Reasumując, wizja leku na horyzoncie, a także świadomość ułomności polskiej listy leków refundowanych, a co się z tym wiąże problemów z dostępem do darmowych – w tym przyczynowych – terapii, zadecydowały wówczas o podjęciu przez nas decyzji: chcemy wyjechać!
Jak wyjechaliśmy?
Mieliśmy szczęście :) a trochę pomogli dobrzy ludzie. Mąż pracuje w międzynarodowej korporacji. Miał więc zatem większe szanse na zmianę miejsca zamieszkania i przeniesienie do pracy za granicę (firma posiada oddziały w wielu krajach).
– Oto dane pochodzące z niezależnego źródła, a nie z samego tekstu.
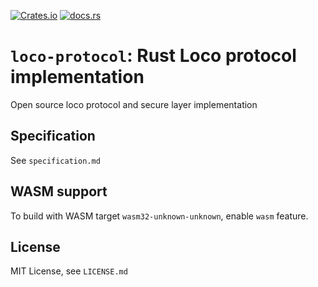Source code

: [![Crates.io](https://img.shields.io/crates/v/loco-protocol)](https://crates.io/crates/loco-protocol/)
[![docs.rs](https://img.shields.io/docsrs/loco-protocol)](https://docs.rs/loco-protocol/latest/)

# `loco-protocol`: Rust Loco protocol implementation
Open source loco protocol and secure layer implementation

## Specification
See `specification.md`

## WASM support
To build with WASM target `wasm32-unknown-unknown`, enable `wasm` feature.

## License
MIT License, see `LICENSE.md`
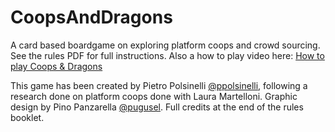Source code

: # CoopsAndDragons
A card based boardgame on exploring platform coops and crowd sourcing. See the rules PDF for full instructions. Also a how to play video here: [How to play Coops & Dragons](https://www.youtube.com/watch?v=z8R_Dbhlfe4)


This game has been created by Pietro Polsinelli [@ppolsinelli](https://twitter.com/ppolsinelli), following a research done on platform coops done with Laura Martelloni. Graphic design by Pino Panzarella [@pugusel](https://twitter.com/pugusel).
Full credits at the end of the rules booklet.
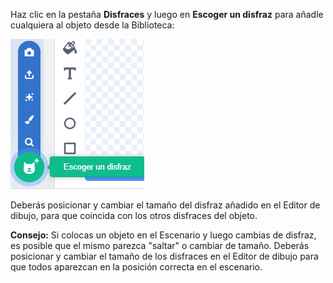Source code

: Haz clic en la pestaña **Disfraces** y luego en **Escoger un disfraz** para añadle cualquiera al objeto desde la Biblioteca:

![El icono 'Elige un Disfraz' resaltado.](images/choose-a-costume.png)

Deberás posicionar y cambiar el tamaño del disfraz añadido en el Editor de dibujo, para que coincida con los otros disfraces del objeto.

**Consejo:** Si colocas un objeto en el Escenario y luego cambias de disfraz, es posible que el mismo parezca "saltar" o cambiar de tamaño. Deberás posicionar y cambiar el tamaño de los disfraces en el Editor de dibujo para que todos aparezcan en la posición correcta en el escenario.


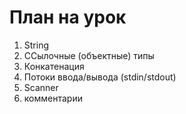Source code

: # План на урок
1. String
2. ССылочные (объектные) типы
3. Конкатенация 
4. Потоки ввода/вывода (stdin/stdout)
5. Scanner
6. комментарии
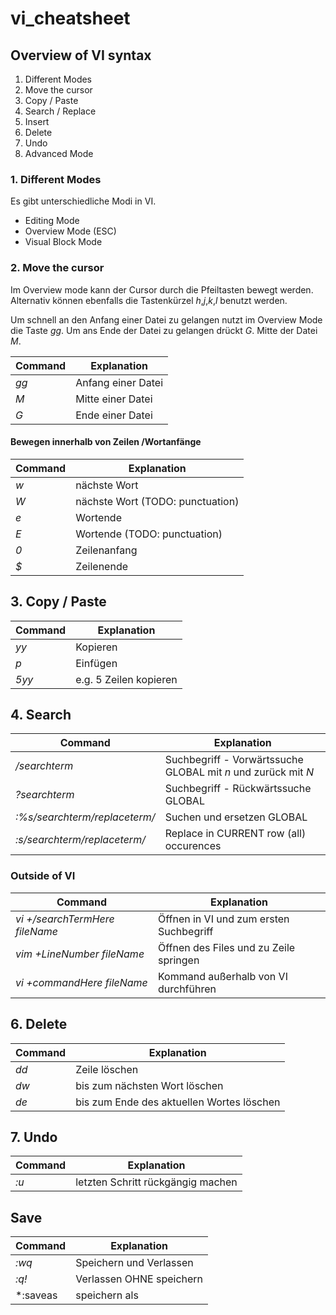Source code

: # vi_cheatsheet

## Overview of VI syntax
1. Different Modes
2. Move the cursor
3. Copy / Paste
4. Search / Replace
5. Insert
6. Delete
7. Undo
8. Advanced Mode

### 1. Different Modes

Es gibt unterschiedliche Modi in VI.
* Editing Mode 
* Overview Mode (ESC)
* Visual Block Mode

### 2. Move the cursor

Im Overview mode kann der Cursor durch die Pfeiltasten bewegt werden. Alternativ können ebenfalls die Tastenkürzel 
*h*,*j*,*k*,*l* benutzt werden.

Um schnell an den Anfang einer Datei zu gelangen nutzt im Overview Mode die Taste *gg*.
Um ans Ende der Datei zu gelangen drückt *G*.
Mitte der Datei *M*.

Command | Explanation
------------ | -------------
*gg* | Anfang einer Datei
*M* | Mitte einer Datei
*G* | Ende einer Datei

#### Bewegen innerhalb von Zeilen /Wortanfänge

Command | Explanation
------------ | -------------
*w* | nächste Wort
*W* | nächste Wort (TODO: punctuation)
*e* | Wortende
*E* | Wortende (TODO: punctuation)
*0* | Zeilenanfang
*$* | Zeilenende


## 3. Copy / Paste

Command | Explanation
------------ | -------------
*yy* | Kopieren
*p* | Einfügen
*5yy* | e.g. 5 Zeilen kopieren

## 4. Search

Command | Explanation
------------ | -------------
*/searchterm* | Suchbegriff  - Vorwärtssuche GLOBAL mit *n* und  zurück mit *N* 
*?searchterm* | Suchbegriff - Rückwärtssuche GLOBAL
*:%s/searchterm/replaceterm/* | Suchen und ersetzen GLOBAL
*:s/searchterm/replaceterm/* | Replace in CURRENT row (all) occurences

### Outside of VI

Command | Explanation
------------ | -------------
*vi +/searchTermHere fileName* | Öffnen in VI und zum ersten Suchbegriff
*vim +LineNumber fileName* | Öffnen des Files und zu Zeile springen
*vi +commandHere fileName* | Kommand außerhalb von VI durchführen

## 6. Delete

Command | Explanation
------------ | -------------
*dd* | Zeile löschen
*dw* | bis zum nächsten Wort löschen
*de* | bis zum Ende des aktuellen Wortes löschen

## 7. Undo

Command | Explanation
------------ | -------------
*:u* | letzten Schritt rückgängig machen

## Save

Command | Explanation
------------ | -------------
*:wq* | Speichern und Verlassen
*:q!* | Verlassen OHNE speichern
*:saveas | speichern als
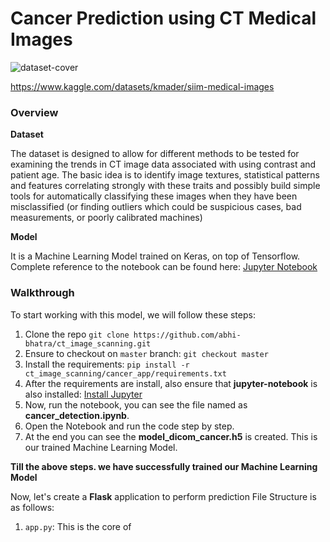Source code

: # Cancer Prediction using CT Medical Images
![dataset-cover](https://user-images.githubusercontent.com/63901956/175071624-96dabb0b-912e-4ff1-bf6b-bc0202c6ec11.jpg)

https://www.kaggle.com/datasets/kmader/siim-medical-images

### Overview

**Dataset**

The dataset is designed to allow for different methods to be tested for examining the trends in CT image data associated with using contrast and patient age. The basic idea is to identify image textures, statistical patterns and features correlating strongly with these traits and possibly build simple tools for automatically classifying these images when they have been misclassified (or finding outliers which could be suspicious cases, bad measurements, or poorly calibrated machines)

**Model**

It is a Machine Learning Model trained on Keras, on top of Tensorflow. Complete reference to the notebook can be found here: [Jupyter Notebook](https://github.com/abhi-bhatra/ct_image_scanning/blob/master/cancer_detection.ipynb)

### Walkthrough

To start working with this model, we will follow these steps:

1. Clone the repo `git clone https://github.com/abhi-bhatra/ct_image_scanning.git`
2. Ensure to checkout on `master` branch: `git checkout master`
3. Install the requirements: `pip install -r ct_image_scanning/cancer_app/requirements.txt`
4. After the requirements are install, also ensure that **jupyter-notebook** is also installed: [Install Jupyter](https://jupyter.org/install)
5. Now, run the notebook, you can see the file named as **cancer_detection.ipynb**.
6. Open the Notebook and run the code step by step.
7. At the end you can see the **model_dicom_cancer.h5** is created. This is our trained Machine Learning Model.

**Till the above steps. we have successfully trained our Machine Learning Model**

Now, let's create a **Flask** application to perform prediction
File Structure is as follows:
1. `app.py`: This is the core of 
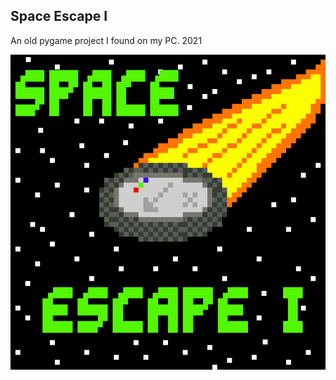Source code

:## Space Escape I
An old pygame project I found on my PC. 2021

![Space Escape I](./src/data/images/background.png)
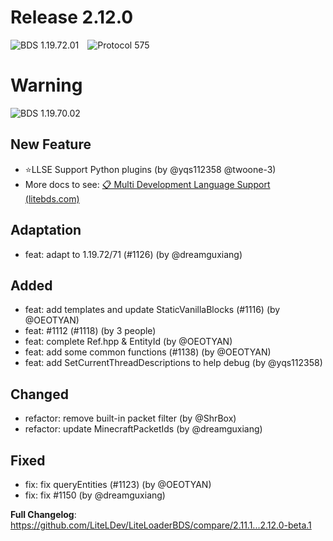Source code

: # Release 2.12.0

![BDS 1.19.72.01](https://img.shields.io/badge/BDS-1.19.72.01-blue?style=for-the-badge)&emsp;![Protocol 575](https://img.shields.io/badge/Protocol-575-orange?style=for-the-badge)

# Warning
![BDS 1.19.70.02](https://img.shields.io/badge/NoSupport-1.19.70.02-red?style=for-the-badge)&emsp;

## New Feature

- ⭐LLSE Support Python plugins (by @yqs112358 @twoone-3)
- More docs to see: [📋 Multi Development Language Support (litebds.com)](https://docs.litebds.com/en/#/LLSEPluginDevelopment/LanguageSupport?id=python-language-support-description)

## Adaptation

- feat: adapt to 1.19.72/71 (#1126) (by @dreamguxiang)

## Added

- feat: add templates and update StaticVanillaBlocks (#1116) (by @OEOTYAN)
- feat: #1112 (#1118) (by 3 people)
- feat: complete Ref.hpp & EntityId (by @OEOTYAN)
- feat: add some common functions (#1138)  (by @OEOTYAN)
- feat: add SetCurrentThreadDescriptions to help debug (by @yqs112358)

## Changed

- refactor: remove built-in packet filter  (by @ShrBox)
- refactor: update MinecraftPacketIds (by @dreamguxiang)

## Fixed

- fix: fix queryEntities (#1123)  (by @OEOTYAN)
- fix: fix #1150  (by @dreamguxiang)

**Full Changelog**: https://github.com/LiteLDev/LiteLoaderBDS/compare/2.11.1...2.12.0-beta.1
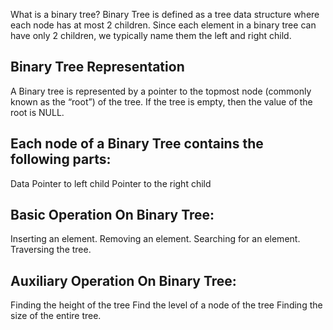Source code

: What is a binary tree?
Binary Tree is defined as a tree data structure where each node has at most 2 children. 
Since each element in a binary tree can have only 2 children, we typically name them the left and right child.

Binary Tree Representation
-----------------------------
A Binary tree is represented by a pointer to the topmost node (commonly known as the “root”) of the tree. If the tree is empty, then the value of the root is NULL. 

Each node of a Binary Tree contains the following parts:
---------------------------------------------------------
Data
Pointer to left child
Pointer to the right child

Basic Operation On Binary Tree:
---------------------------------
Inserting an element.
Removing an element.
Searching for an element.
Traversing the tree.

Auxiliary Operation On Binary Tree:
-------------------------------------
Finding the height of the tree
Find the level of a node of the tree
Finding the size of the entire tree.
Pojawiła się okazja przeniesienia do Frankfurtu nad Menem. Zrobiliśmy szybki rekonesans i okazało się, że opieka medyczna w Niemczech jest na wysokim poziomie, leki są refundowane, chorych i przez to ośrodków leczenia mukowiscydozy jest stosunkowo dużo. Decyzja zapadła – jedziemy. Kierunek – Niemcy.
Ubezpieczenie zdrowotne
Zaraz po przyjeździe do Frankfurtu i rozpoczęciu pracy przez męża zostaliśmy objęci rodzinnym ubezpieczeniem zdrowotnym. Jako rodzice dziecka przewlekle chorego nie mieliśmy szans na objęcie nas prywatnym ubezpieczeniem (w Niemczech funkcjonują zarówno państwowe, jak i prywatne kasy chorych – z tej drugiej opcji można skorzystać przy spełnianiu określonych kryteriów). My ich nie spełniliśmy, głownie ze względu na chorobę przewlekłą córki. Została nam zatem zaproponowana jedna z wielu dużych publicznych kas chorych. My osobiście nie odczuliśmy jednak w żaden sposób aby publiczne ubezpieczenie miało być niewystarczające dla leczenia córki.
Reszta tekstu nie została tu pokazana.